There’s so much data being generated in today’s world that we need platforms and frameworks that it’s mind boggling. This field of study is called Big Data Analysis. With so much data lying around, often ranging in petabytes and exabytes, we need super powerful systems to process it. Not only that, we need to do it high efficiency. If you try to do it using your regular ways, you will never be able to do anything in time, let alone doing it in real-time. This is where Apache Spark comes into picture. It is an open source big data processing framework that can process massive amounts of data at high speed using cluster computing. Let’s see how we can install it on Ubuntu.
Prerequisites
The first step is to update the packages:
$ sudo apt-get update
We need to install JRE and JDK. The following command will install the latest versions of OpenJRE and OpenJDK:
$ sudo apt-get install -y default-jre default-jdk
You need to install git (you’ll need it during the build process):
$ sudo apt-get install git
We are ready to proceed with the installation.
Download Spark
Go to this site and choose the following options:
- Choose a Spark release: pick the latest
- Choose a package type: Source code [can build several Hadoop versions]

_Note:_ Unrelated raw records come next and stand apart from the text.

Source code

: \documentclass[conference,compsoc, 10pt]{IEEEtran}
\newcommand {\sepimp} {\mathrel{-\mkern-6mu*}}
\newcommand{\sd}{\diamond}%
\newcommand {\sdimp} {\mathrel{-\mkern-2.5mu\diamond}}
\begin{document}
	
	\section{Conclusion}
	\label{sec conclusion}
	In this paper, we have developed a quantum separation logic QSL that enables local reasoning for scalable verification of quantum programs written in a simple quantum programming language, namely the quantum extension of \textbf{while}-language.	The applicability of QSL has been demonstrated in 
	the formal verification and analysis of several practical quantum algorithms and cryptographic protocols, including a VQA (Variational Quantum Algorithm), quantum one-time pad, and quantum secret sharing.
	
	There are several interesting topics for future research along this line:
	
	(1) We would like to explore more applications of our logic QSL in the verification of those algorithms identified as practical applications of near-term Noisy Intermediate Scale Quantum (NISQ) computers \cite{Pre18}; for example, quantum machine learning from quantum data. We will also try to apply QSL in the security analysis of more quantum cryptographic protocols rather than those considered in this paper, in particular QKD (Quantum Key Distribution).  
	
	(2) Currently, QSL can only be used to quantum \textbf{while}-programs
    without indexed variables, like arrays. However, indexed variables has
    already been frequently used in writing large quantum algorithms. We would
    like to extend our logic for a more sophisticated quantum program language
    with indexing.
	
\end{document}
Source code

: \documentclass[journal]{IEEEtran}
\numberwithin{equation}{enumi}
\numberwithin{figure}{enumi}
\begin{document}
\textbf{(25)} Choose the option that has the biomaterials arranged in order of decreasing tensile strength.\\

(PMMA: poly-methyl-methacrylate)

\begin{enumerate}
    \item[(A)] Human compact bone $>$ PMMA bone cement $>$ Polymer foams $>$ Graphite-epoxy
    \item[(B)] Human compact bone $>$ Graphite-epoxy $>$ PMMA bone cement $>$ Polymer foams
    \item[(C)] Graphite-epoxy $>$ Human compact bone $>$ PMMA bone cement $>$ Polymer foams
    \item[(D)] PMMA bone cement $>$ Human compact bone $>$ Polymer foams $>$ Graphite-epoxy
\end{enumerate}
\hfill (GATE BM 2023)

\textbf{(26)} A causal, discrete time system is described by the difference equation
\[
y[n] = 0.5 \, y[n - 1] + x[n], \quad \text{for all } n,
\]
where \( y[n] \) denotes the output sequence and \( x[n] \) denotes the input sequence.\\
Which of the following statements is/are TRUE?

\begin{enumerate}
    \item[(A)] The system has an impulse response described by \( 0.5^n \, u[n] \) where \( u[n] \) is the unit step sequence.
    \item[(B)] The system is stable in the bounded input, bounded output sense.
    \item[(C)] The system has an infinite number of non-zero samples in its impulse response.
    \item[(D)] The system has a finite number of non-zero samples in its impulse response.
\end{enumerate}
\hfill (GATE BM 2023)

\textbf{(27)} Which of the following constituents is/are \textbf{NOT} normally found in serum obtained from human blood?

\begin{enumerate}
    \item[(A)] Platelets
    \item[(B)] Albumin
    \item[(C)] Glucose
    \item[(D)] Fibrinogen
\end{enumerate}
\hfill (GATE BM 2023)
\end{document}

- Choose a download type: Select Apache mirror
You will see “Download Spark” below it and a link next to it, but note that this is NOT the final download link. Click on this link and it will take you to a webpage. There will be a download link at the top. This is the link we need to use to download:
$ wget http://www.us.apache.org/dist/spark/spark-1.5.1/spark-1.5.1.tgz
Install Scala
Spark is written in Scala, so we need to install Scala to built Spark. Download the latest stable version of Scala from here. Don’t download any versions with “-M1”, “-M2”, etc. Run the following commands to download and place it in the right directory:
$ wget http://www.scala-lang.org/files/archive/scala-2.10.6.tgz $ sudo mkdir /usr/local/src/scala $ sudo tar xvf scala-2.10.6.tgz -C /usr/local/src/scala/
Go to the end of your “~/.bashrc” file and add the following lines:
export SCALA_HOME=/usr/local/src/scala/scala-2.10.6 export PATH=$SCALA_HOME/bin:$PATH
Restart “.bashrc” file:
$ . ~/.bashrc
Check if Scala is installed successfully by running the following command:
$ scala -version
You should see the following on your terminal:
Scala code runner version 2.10.6 -- Copyright 2002-2013, LAMP/EPFL
Build Spark
We are ready to build Spark now. Note that it will take a while to build, so you need to be patient:
$ cd /path/to/spark-1.5.1 $ sbt/sbt assembly
Once it’s done, run the following command to check if everything is good:
$ ./bin/run-example SparkPi 10
A lot of stuff will be printed on terminal. Somewhere in there, you should see “Pi is roughly 3.141108”. It will print all these log messages every time we run something. To avoid that, go into the “spark-1.5.1” directory and run the following command on the terminal:
$ cp conf/log4j.properties.template conf/log4j.properties
Open the newly created “conf/log4j.properties” file and replace the following line:
log4j.rootCategory=INFO, console
by
log4j.rootCategory=ERROR, console
Save the file and exit. Now run the following on your terminal:
$ ./bin/run-example SparkPi 10
You will see only “Pi is roughly 3.141108” printed on the terminal. We are now ready to roll! You can start the Python shell by running the following command:
$ ./bin/pyspark
You can run all the Python commands from this shell to make Spark do all the magic!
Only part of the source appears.